Exercise objective:
Search the records for "menu". Report every line where it occurs.

Data:
== Segment start ==

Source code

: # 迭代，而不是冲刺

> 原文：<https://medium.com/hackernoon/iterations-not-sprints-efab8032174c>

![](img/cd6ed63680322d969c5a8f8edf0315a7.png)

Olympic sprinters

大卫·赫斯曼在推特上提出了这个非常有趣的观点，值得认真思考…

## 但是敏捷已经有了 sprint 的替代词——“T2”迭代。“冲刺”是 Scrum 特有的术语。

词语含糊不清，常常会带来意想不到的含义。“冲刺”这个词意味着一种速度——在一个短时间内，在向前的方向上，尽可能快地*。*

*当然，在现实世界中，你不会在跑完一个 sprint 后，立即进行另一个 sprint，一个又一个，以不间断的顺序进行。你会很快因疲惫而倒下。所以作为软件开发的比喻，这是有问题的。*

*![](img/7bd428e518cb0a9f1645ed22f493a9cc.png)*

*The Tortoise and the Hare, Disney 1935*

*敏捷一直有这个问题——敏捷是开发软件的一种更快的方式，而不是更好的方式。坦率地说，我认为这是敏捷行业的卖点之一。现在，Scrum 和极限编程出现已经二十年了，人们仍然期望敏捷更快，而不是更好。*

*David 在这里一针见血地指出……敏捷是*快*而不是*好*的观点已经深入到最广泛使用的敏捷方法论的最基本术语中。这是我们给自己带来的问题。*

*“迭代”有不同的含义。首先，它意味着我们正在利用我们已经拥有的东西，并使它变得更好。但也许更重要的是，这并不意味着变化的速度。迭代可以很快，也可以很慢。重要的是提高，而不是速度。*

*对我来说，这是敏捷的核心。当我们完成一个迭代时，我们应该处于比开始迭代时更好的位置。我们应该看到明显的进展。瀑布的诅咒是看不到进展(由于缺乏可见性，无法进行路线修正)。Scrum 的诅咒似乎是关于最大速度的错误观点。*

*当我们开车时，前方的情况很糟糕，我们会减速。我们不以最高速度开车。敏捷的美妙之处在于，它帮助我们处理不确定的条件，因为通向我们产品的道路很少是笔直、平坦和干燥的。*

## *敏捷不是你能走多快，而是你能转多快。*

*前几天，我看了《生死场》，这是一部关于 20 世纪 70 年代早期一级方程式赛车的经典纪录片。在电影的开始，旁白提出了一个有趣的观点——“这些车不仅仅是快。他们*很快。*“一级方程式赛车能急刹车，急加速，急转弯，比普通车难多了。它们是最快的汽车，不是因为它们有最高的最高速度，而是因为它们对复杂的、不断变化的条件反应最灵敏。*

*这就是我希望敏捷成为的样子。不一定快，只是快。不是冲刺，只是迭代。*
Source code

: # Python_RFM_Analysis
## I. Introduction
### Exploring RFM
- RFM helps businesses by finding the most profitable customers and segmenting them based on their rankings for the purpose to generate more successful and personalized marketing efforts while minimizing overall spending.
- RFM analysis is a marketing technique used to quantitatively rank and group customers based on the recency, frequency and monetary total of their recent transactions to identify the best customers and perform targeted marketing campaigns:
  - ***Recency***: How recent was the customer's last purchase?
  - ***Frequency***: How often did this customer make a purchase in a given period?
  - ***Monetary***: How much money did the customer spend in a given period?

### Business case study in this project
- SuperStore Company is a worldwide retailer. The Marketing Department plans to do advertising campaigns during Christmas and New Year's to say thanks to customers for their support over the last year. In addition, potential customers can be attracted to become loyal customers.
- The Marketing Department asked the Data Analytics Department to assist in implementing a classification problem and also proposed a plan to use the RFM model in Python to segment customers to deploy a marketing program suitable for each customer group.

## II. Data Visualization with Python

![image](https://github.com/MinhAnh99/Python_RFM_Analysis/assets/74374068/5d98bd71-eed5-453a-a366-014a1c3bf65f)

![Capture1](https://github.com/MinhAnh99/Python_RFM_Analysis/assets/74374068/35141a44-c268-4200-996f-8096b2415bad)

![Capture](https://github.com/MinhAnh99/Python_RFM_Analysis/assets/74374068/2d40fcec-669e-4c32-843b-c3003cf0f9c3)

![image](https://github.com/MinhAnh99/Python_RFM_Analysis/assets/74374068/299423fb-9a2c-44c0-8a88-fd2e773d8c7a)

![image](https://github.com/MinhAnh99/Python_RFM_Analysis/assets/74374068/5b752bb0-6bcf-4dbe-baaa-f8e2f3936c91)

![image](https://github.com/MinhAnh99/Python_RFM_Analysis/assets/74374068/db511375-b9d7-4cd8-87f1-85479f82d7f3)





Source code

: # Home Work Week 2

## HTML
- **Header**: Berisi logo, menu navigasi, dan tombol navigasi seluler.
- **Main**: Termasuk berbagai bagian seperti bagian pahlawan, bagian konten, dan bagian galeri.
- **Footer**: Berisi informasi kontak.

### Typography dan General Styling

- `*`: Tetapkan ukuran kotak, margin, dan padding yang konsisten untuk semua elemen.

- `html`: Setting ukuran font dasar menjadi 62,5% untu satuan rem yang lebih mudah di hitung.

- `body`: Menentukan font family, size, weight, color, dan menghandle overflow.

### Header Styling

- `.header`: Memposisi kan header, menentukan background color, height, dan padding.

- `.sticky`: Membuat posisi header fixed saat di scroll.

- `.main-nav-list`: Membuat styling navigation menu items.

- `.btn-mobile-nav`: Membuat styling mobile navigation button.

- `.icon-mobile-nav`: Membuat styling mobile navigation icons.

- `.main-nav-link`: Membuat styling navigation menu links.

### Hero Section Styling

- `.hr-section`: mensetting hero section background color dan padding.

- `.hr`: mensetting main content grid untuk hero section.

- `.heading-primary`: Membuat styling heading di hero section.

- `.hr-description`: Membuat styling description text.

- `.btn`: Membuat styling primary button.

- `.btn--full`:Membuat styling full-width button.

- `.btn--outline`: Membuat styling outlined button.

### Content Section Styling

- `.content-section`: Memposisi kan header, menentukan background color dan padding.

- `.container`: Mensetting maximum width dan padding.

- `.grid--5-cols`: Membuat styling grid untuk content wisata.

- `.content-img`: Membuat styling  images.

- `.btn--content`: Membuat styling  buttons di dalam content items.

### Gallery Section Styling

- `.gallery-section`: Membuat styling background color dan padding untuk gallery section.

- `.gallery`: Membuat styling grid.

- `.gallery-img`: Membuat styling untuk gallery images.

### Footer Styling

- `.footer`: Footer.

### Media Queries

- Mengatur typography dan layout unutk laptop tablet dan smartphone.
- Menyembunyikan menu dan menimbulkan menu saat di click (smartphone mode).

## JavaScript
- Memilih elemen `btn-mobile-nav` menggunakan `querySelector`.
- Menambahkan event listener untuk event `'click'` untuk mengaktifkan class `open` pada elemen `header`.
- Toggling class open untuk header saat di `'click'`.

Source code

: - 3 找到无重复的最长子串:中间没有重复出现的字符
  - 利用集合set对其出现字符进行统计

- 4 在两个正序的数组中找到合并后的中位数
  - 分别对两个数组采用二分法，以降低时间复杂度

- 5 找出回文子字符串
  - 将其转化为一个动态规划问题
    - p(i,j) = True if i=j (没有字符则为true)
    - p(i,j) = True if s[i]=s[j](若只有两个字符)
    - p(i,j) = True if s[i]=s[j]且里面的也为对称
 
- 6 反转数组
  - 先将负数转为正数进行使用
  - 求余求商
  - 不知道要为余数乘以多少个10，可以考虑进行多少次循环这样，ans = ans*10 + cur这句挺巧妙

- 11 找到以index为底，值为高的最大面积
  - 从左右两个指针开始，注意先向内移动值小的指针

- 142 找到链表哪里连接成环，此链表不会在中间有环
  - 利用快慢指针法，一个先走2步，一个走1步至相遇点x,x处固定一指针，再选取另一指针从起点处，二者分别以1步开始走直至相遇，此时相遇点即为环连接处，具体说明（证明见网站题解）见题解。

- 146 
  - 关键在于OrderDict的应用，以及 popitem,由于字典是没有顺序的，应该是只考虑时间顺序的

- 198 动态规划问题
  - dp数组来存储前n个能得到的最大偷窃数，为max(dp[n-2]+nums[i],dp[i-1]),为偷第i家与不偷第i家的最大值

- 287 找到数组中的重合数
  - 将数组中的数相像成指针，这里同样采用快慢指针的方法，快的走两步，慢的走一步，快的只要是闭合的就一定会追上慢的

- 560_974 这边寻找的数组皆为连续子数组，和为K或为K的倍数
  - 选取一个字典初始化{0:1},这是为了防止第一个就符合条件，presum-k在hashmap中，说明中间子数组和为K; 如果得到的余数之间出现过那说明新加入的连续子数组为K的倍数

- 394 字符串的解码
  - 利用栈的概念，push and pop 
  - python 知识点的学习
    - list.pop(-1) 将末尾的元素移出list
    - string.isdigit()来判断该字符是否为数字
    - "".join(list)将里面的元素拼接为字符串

== Segment end ==

Result below:
- **Header**: Berisi logo, menu navigasi, dan tombol navigasi seluler.
- `.main-nav-list`: Membuat styling navigation menu items.
- `.main-nav-link`: Membuat styling navigation menu links.
- Menyembunyikan menu dan menimbulkan menu saat di click (smartphone mode).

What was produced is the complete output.